Working with documents

At this point you are ready to fill your application with metadata and files, through the upload feature: when pressing on the upload/download button, a dialog window is shown. Through it you can upload/download/preview a document.

The preview feature is supported according to the browser capabilities and the installed plugins on the browser: a PDF can be shown as long as a plugin like Acrobat Reader has been installed on the user machine and recognized by the browser.

ACL Management

The term Access Control List (ACL) stands for the ability for Platform to check out the allowed operations for a file, when it is stored in the directory linked to a document type through a panel.

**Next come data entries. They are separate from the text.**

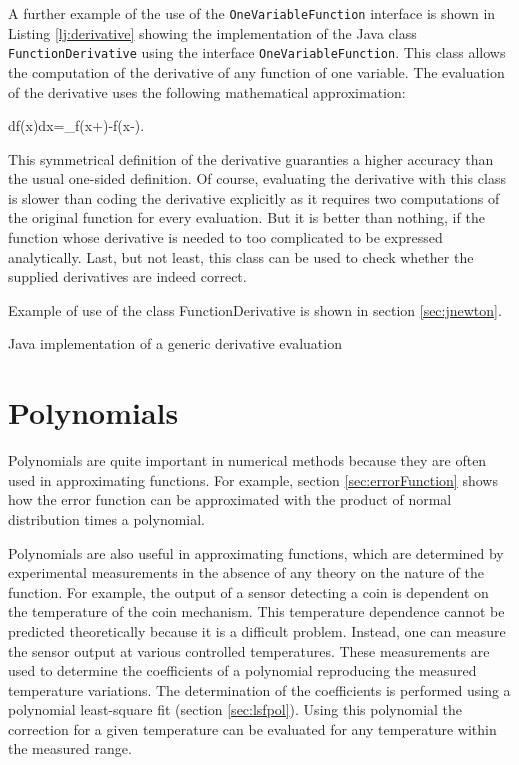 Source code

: \documentclass[twoside]{book}
\begin{document}
A further example of the use of the {\tt OneVariableFunction}
interface is shown in Listing \ref{lj:derivative} showing the
implementation of the Java class {\tt FunctionDerivative} using
the interface {\tt OneVariableFunction}. This class allows the
computation of the derivative of any function of one variable. The
evaluation of the derivative uses the following mathematical
approximation:

\begin{mainEquation}
\label{eq:derivative} {df\left(x\right)\over dx}=\lim_{\epsilon{}}{f\left(x+\epsilon\right)-f\left(x-\epsilon\right)\epsilon}.
\end{mainEquation}
This symmetrical definition of the derivative guaranties a higher
accuracy than the usual one-sided definition. Of course,
evaluating the derivative with this class is slower than coding
the derivative explicitly as it requires two computations of the
original function for every evaluation. But it is better than
nothing, if the function whose derivative is needed to too
complicated to be expressed analytically. Last, but not least,
this class can be used to check whether the supplied derivatives
are indeed correct.

Example of use of the class FunctionDerivative is shown in section
\ref{sec:jnewton}.
\begin{listing}
Java implementation of a generic derivative evaluation
\label{lj:derivative}

\end{listing}


\section{Polynomials}
\label{sec:polynomial}
 Polynomials are quite important in
numerical methods because they are often used in approximating
functions. For example, section \ref{sec:errorFunction} shows how
the error function can be approximated with the product of normal
distribution times a polynomial.

Polynomials are also useful in approximating functions, which are
determined by experimental measurements in the absence of any
theory on the nature of the function. For example, the output of a
sensor detecting a coin is dependent on the temperature of the
coin mechanism. This temperature dependence cannot be predicted
theoretically because it is a difficult problem. Instead, one can
measure the sensor output at various controlled temperatures.
These measurements are used to determine the coefficients of a
polynomial reproducing the measured temperature variations. The
determination of the coefficients is performed using a polynomial
least-square fit (\cf section \ref{sec:lsfpol}). Using this
polynomial the correction for a given temperature can be evaluated
for any temperature within the measured range.
\end{document}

For the combination "document type" + "directory" (where documents are stored) it is possible to define one or more roles, where for each role these operations are supported:

  • can view documents

  • can upload documents for the first time (insert)

  • can upload documents multiple times (update)

  • can delete documents uploaded previously (delete)

In this way, it is possible to restrict documents access not only through the standard features provided by Platform at grid/form level (filtering records, allowed CRUD operations) but also manage document CRUD operations specifically, using roles st directory level.

In order to do it, use the "Administration -> Permissions -> Roles -> CMS ACL List" button to show the document type ACL feature:

Bulk import

A very common scenario for a CMS is the bulk import of documents and metadata. Platform supports to alternative ways to import documents and metadata:

  • bulk import through a remote FTP server – representing the best approach for a cloud solution like 4Ws.Platform

  • bulk import from the server file system – in that case, documents should have been already moved to the local file system, so it is unlikely to followthis approach, more feasible for “on premise” installations of 4Ws.Platform

In any case, a csv file is required when importing multiple documents: the CSV file can have any field separator, like , (comma) or ; (semi-colon) The CSV file must respect the standard CSV forma t: files not respecting such a standard will generate errors. The CSV file must respect also the following constraints:

  • the first line must contain a list of column identifiers, used when importing data to correctly map values with the document metadata

  • one of the columns must be related to the filesto import: every row in the CSV must refer a file in the remote repository containing docmentsand csv

  • csv file and documents must be contained in the same are

It is not essential that the csv file contains all and only the metadata required by a document: the csv could contain many more data, not imported if not needed. The csv file could contain less datathan the ones required as metadata for a document: additional metadata not provided by the csv could be defined:

  • as default values (e.g. current user, current import date/time)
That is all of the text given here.